__PROVIDED ENTRIES__:
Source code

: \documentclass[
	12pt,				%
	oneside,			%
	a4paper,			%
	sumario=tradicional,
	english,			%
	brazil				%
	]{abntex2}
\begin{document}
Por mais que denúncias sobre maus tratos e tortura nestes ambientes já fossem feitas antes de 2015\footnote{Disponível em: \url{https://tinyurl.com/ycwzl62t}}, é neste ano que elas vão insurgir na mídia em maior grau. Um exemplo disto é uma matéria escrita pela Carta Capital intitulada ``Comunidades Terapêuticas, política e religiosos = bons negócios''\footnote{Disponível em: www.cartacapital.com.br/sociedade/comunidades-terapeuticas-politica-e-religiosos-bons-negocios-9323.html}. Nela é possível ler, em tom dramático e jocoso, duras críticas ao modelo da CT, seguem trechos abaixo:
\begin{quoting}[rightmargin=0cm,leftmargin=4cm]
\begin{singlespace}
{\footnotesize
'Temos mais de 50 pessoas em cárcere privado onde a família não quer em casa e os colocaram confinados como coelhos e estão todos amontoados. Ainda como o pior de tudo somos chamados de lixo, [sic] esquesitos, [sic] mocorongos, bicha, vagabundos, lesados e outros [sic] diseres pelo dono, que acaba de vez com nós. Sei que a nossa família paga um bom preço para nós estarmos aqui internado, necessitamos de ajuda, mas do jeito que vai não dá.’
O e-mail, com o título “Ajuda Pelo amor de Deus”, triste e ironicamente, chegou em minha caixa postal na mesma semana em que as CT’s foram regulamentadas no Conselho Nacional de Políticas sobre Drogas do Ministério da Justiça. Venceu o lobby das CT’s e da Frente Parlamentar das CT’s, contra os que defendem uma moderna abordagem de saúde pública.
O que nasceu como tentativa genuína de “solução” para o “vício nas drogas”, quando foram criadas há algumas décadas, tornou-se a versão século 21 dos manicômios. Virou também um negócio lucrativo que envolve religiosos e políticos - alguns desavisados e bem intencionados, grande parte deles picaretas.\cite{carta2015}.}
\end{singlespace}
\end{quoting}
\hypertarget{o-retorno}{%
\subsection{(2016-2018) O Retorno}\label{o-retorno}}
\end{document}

__DIRECTIONS__:
Return a faithful copy of all the records above.

__ANSWER TO THIS PROBLEM__:
Source code

: \documentclass[
	12pt,				%
	oneside,			%
	a4paper,			%
	sumario=tradicional,
	english,			%
	brazil				%
	]{abntex2}
\begin{document}
Por mais que denúncias sobre maus tratos e tortura nestes ambientes já fossem feitas antes de 2015\footnote{Disponível em: \url{https://tinyurl.com/ycwzl62t}}, é neste ano que elas vão insurgir na mídia em maior grau. Um exemplo disto é uma matéria escrita pela Carta Capital intitulada ``Comunidades Terapêuticas, política e religiosos = bons negócios''\footnote{Disponível em: www.cartacapital.com.br/sociedade/comunidades-terapeuticas-politica-e-religiosos-bons-negocios-9323.html}. Nela é possível ler, em tom dramático e jocoso, duras críticas ao modelo da CT, seguem trechos abaixo:
\begin{quoting}[rightmargin=0cm,leftmargin=4cm]
\begin{singlespace}
{\footnotesize
'Temos mais de 50 pessoas em cárcere privado onde a família não quer em casa e os colocaram confinados como coelhos e estão todos amontoados. Ainda como o pior de tudo somos chamados de lixo, [sic] esquesitos, [sic] mocorongos, bicha, vagabundos, lesados e outros [sic] diseres pelo dono, que acaba de vez com nós. Sei que a nossa família paga um bom preço para nós estarmos aqui internado, necessitamos de ajuda, mas do jeito que vai não dá.’
O e-mail, com o título “Ajuda Pelo amor de Deus”, triste e ironicamente, chegou em minha caixa postal na mesma semana em que as CT’s foram regulamentadas no Conselho Nacional de Políticas sobre Drogas do Ministério da Justiça. Venceu o lobby das CT’s e da Frente Parlamentar das CT’s, contra os que defendem uma moderna abordagem de saúde pública.
O que nasceu como tentativa genuína de “solução” para o “vício nas drogas”, quando foram criadas há algumas décadas, tornou-se a versão século 21 dos manicômios. Virou também um negócio lucrativo que envolve religiosos e políticos - alguns desavisados e bem intencionados, grande parte deles picaretas.\cite{carta2015}.}
\end{singlespace}
\end{quoting}
\hypertarget{o-retorno}{%
\subsection{(2016-2018) O Retorno}\label{o-retorno}}
\end{document}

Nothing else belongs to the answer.